The Religion of Confrontation: Concepts, Violence, and Scholarship

Until 20th February enjoy free access to Nancy Levene’s full article, ‘The Religion of Confrontation: Concepts, Violence, and Scholarship’, published in Vol. 133 Issue 1, Harvard Theological Review.

 

One of the challenges of working in the humanities is how best to balance learning from the scholarship of one’s precursors with sensitivity to the contemporary world and the desire for innovation. Arguments and research can fall out of date or call for amendment. Who gets to decide what is current, what no longer so? What are the modes, queries, and issues that should drive research at any given time? Students and scholars respond to these questions in their own ways. Indeed, it can seem at the very center of the work itself to observe which older claims have eerie purchase in the present, what shocking claims no longer shock, which triumphant avenues are now desolate and grown over. It is exhilarating to discover that there is no single rule for thinking. The weight of being responsible to precedent exists alongside the call to change the story—to see changes, to make them.

 

All of this makes scholarship an adventure, an apt metaphor as long as one considers what has been a righteous obsession of this scholarly present: the recognition that adventures in knowledge are hardly neutral endeavors. Such adventures have not infrequently involved presuppositions and practices that exploit, misconstrue, and wound those “others” who somehow fall outside—where they are not exotically activating—the operating principles of the quest. It is possible to say that this is now an old story. It has been over a hundred years since doubts were voiced by philosophers, philologists, historians, theologians, and social theorists about the ideal at the center of the modern humanities and social sciences: the knowledge of “man,” as it used to be called. The knowledge of human beings.
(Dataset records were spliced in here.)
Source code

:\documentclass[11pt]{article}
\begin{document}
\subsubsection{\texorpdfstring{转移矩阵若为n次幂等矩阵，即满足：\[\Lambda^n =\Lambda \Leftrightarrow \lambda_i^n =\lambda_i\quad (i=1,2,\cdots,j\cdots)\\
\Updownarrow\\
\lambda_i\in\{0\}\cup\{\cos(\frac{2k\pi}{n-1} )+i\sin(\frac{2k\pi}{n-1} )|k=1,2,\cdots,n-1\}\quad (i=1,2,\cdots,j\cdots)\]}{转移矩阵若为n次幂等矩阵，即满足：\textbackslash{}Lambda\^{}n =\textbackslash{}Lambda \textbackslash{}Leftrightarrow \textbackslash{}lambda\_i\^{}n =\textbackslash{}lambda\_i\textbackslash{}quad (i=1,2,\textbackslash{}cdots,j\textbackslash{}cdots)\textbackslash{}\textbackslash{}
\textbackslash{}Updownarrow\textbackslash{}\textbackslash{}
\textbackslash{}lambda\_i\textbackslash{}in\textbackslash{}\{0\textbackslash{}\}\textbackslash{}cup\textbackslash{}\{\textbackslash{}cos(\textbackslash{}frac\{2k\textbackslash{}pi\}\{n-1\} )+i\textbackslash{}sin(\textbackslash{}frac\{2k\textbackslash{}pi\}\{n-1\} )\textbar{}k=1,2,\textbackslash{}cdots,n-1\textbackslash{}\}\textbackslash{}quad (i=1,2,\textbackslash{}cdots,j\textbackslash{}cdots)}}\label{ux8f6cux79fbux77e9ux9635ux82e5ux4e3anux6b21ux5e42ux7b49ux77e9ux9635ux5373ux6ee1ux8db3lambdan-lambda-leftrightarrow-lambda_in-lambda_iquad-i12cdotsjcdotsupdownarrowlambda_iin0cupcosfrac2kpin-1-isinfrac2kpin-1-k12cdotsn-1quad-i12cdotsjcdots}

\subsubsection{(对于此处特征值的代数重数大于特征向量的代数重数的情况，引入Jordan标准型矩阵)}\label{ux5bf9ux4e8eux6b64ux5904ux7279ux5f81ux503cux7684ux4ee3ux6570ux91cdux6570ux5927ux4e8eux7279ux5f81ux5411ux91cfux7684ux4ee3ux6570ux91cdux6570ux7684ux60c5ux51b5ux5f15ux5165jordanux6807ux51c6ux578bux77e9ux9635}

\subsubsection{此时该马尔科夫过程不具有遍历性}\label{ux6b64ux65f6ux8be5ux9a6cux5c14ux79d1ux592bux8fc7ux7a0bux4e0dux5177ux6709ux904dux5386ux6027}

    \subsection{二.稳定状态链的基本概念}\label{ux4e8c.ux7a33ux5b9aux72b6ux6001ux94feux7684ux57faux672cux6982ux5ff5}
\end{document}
Which human beings? Whose knowledge? Knowledge of what, who, why, to what end? The stories to which these questions gesture may have begun in the past, but they are no less alive in the present.

 

What draws my interest is the relationship between precedent and innovation when the precedent is itself a moral judgement of its own precursors. It is appropriate to be wary now of depicting scholarship as adventure because of the adventures—whether undertaken or simply written about, authorized—of a class of persons one can refer to as “colonialist.” This term refers not only to political acts of colonization but also to scholarship that expresses ideas legitimating such acts and, itself blind in a way, liable to blind readers and citizens to what is actually going on. The work to get out from under colonialist modes of knowing is doubtless far from over. But there are countless questions, too: about the metaphors involved (getting out from under, surviving, exposing, rectifying), about appeals to reality, about new stories. If one’s precursors have laid down the centrality of ideology to scholarship itself, how does one change the story? This is what my essay is about in considering roads taken by two recent precursors, Jonathan Z. Smith and Edward Said, and one older one, Friedrich Nietzsche. The charge is heavy, the work is not done.